Collection entries:
- - - - - - -
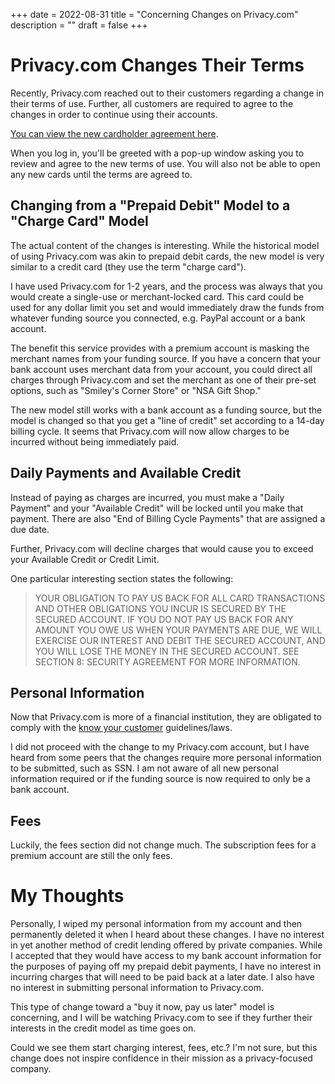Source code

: +++
date = 2022-08-31
title = "Concerning Changes on Privacy.com"
description = ""
draft = false
+++

# Privacy.com Changes Their Terms

Recently, Privacy.com reached out to their customers regarding a change
in their terms of use. Further, all customers are required to agree to
the changes in order to continue using their accounts.

[You can view the new cardholder agreement
here](https://privacy.com/commercial-cardholder-agreement).

When you log in, you\'ll be greeted with a pop-up window asking you to
review and agree to the new terms of use. You will also not be able to
open any new cards until the terms are agreed to.

## Changing from a \"Prepaid Debit\" Model to a \"Charge Card\" Model

The actual content of the changes is interesting. While the historical
model of using Privacy.com was akin to prepaid debit cards, the new
model is very similar to a credit card (they use the term \"charge
card\").

I have used Privacy.com for 1-2 years, and the process was always that
you would create a single-use or merchant-locked card. This card could
be used for any dollar limit you set and would immediately draw the
funds from whatever funding source you connected, e.g. PayPal account or
a bank account.

The benefit this service provides with a premium account is masking the
merchant names from your funding source. If you have a concern that your
bank account uses merchant data from your account, you could direct all
charges through Privacy.com and set the merchant as one of their pre-set
options, such as \"Smiley\'s Corner Store\" or \"NSA Gift Shop.\"

The new model still works with a bank account as a funding source, but
the model is changed so that you get a \"line of credit\" set according
to a 14-day billing cycle. It seems that Privacy.com will now allow
charges to be incurred without being immediately paid.

## Daily Payments and Available Credit

Instead of paying as charges are incurred, you must make a \"Daily
Payment\" and your \"Available Credit\" will be locked until you make
that payment. There are also \"End of Billing Cycle Payments\" that are
assigned a due date.

Further, Privacy.com will decline charges that would cause you to exceed
your Available Credit or Credit Limit.

One particular interesting section states the following:

> YOUR OBLIGATION TO PAY US BACK FOR ALL CARD TRANSACTIONS AND OTHER
> OBLIGATIONS YOU INCUR IS SECURED BY THE SECURED ACCOUNT. IF YOU DO NOT
> PAY US BACK FOR ANY AMOUNT YOU OWE US WHEN YOUR PAYMENTS ARE DUE, WE
> WILL EXERCISE OUR INTEREST AND DEBIT THE SECURED ACCOUNT, AND YOU WILL
> LOSE THE MONEY IN THE SECURED ACCOUNT. SEE SECTION 8: SECURITY
> AGREEMENT FOR MORE INFORMATION.

## Personal Information

Now that Privacy.com is more of a financial institution, they are
obligated to comply with the [know your
customer](https://en.wikipedia.org/wiki/Know_your_customer)
guidelines/laws.

I did not proceed with the change to my Privacy.com account, but I have
heard from some peers that the changes require more personal information
to be submitted, such as SSN. I am not aware of all new personal
information required or if the funding source is now required to only be
a bank account.

## Fees

Luckily, the fees section did not change much. The subscription fees for
a premium account are still the only fees.

# My Thoughts

Personally, I wiped my personal information from my account and then
permanently deleted it when I heard about these changes. I have no
interest in yet another method of credit lending offered by private
companies. While I accepted that they would have access to my bank
account information for the purposes of paying off my prepaid debit
payments, I have no interest in incurring charges that will need to be
paid back at a later date. I also have no interest in submitting
personal information to Privacy.com.

This type of change toward a \"buy it now, pay us later\" model is
concerning, and I will be watching Privacy.com to see if they further
their interests in the credit model as time goes on.

Could we see them start charging interest, fees, etc.? I\'m not sure,
but this change does not inspire confidence in their mission as a
privacy-focused company.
- - - - - - -
▸ What to work on
Would you please copy every line in the data that contains the word "funding"?

▸ Task response
funds from whatever funding source you connected, e.g. PayPal account or
merchant names from your funding source. If you have a concern that your
The new model still works with a bank account as a funding source, but
information required or if the funding source is now required to only be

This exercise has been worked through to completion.